_Your instructions_
Read through the listing below and return only the lines containing "String".

==== Exercise data

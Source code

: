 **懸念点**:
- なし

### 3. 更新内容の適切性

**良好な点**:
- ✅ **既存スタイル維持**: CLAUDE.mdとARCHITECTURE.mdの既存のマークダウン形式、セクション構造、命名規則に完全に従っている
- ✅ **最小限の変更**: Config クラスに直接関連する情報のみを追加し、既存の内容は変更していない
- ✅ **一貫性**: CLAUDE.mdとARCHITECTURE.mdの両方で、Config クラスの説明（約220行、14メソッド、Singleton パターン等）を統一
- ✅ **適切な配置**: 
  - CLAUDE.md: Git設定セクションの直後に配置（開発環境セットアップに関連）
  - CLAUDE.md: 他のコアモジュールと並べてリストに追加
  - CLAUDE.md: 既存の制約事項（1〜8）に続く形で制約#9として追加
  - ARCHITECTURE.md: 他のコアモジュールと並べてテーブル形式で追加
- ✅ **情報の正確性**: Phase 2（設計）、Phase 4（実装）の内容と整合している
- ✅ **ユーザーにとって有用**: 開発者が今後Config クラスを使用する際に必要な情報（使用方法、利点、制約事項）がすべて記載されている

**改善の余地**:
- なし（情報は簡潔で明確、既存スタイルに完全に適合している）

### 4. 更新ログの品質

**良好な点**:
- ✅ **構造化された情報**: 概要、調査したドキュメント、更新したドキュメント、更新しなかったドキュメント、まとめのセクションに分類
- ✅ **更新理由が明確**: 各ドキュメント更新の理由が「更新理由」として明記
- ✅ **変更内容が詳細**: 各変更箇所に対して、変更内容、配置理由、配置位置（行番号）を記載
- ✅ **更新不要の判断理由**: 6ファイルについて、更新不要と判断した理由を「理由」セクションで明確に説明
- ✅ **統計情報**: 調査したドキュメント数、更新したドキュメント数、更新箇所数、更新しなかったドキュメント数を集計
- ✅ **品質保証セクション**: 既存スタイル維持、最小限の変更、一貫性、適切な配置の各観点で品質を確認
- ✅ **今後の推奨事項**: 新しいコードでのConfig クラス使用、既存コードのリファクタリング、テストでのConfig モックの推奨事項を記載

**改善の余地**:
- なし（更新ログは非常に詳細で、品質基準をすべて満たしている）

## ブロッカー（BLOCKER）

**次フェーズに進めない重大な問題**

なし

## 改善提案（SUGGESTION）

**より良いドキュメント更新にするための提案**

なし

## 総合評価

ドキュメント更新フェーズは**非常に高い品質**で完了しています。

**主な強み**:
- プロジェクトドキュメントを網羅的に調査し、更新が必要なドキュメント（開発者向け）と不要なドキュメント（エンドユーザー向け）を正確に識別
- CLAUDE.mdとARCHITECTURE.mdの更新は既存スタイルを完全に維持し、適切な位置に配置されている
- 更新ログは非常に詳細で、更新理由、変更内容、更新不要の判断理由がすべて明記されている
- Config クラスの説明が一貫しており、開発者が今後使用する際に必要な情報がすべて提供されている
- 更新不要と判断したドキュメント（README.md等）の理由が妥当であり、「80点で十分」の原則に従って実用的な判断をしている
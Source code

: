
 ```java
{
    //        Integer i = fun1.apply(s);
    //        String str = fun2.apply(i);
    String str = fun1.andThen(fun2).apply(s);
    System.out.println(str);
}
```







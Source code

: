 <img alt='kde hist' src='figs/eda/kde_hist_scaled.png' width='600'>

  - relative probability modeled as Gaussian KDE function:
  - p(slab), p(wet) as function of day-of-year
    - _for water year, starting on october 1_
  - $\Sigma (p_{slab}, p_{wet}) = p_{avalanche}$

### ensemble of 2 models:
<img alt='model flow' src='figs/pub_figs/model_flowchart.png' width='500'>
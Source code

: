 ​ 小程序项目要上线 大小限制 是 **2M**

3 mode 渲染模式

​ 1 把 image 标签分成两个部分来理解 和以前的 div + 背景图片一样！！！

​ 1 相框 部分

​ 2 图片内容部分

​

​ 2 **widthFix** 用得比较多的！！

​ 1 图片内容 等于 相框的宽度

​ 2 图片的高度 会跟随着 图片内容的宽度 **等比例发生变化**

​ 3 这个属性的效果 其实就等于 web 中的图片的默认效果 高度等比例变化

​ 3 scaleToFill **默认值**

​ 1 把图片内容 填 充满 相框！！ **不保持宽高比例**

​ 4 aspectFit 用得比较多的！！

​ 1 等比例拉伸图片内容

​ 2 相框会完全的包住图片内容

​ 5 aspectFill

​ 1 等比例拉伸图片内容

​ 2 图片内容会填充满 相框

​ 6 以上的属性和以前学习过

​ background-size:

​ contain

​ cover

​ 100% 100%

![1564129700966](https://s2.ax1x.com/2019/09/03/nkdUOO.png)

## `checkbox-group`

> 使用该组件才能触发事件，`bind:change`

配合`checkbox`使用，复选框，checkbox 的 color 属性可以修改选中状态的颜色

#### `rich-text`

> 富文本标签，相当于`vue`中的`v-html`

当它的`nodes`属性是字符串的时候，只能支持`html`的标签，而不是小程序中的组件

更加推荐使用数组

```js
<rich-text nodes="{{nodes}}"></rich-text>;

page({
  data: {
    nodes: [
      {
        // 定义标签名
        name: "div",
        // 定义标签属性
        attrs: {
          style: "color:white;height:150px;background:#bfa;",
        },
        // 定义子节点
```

========

_Completed exercise_
    //        String str = fun2.apply(i);
    String str = fun1.andThen(fun2).apply(s);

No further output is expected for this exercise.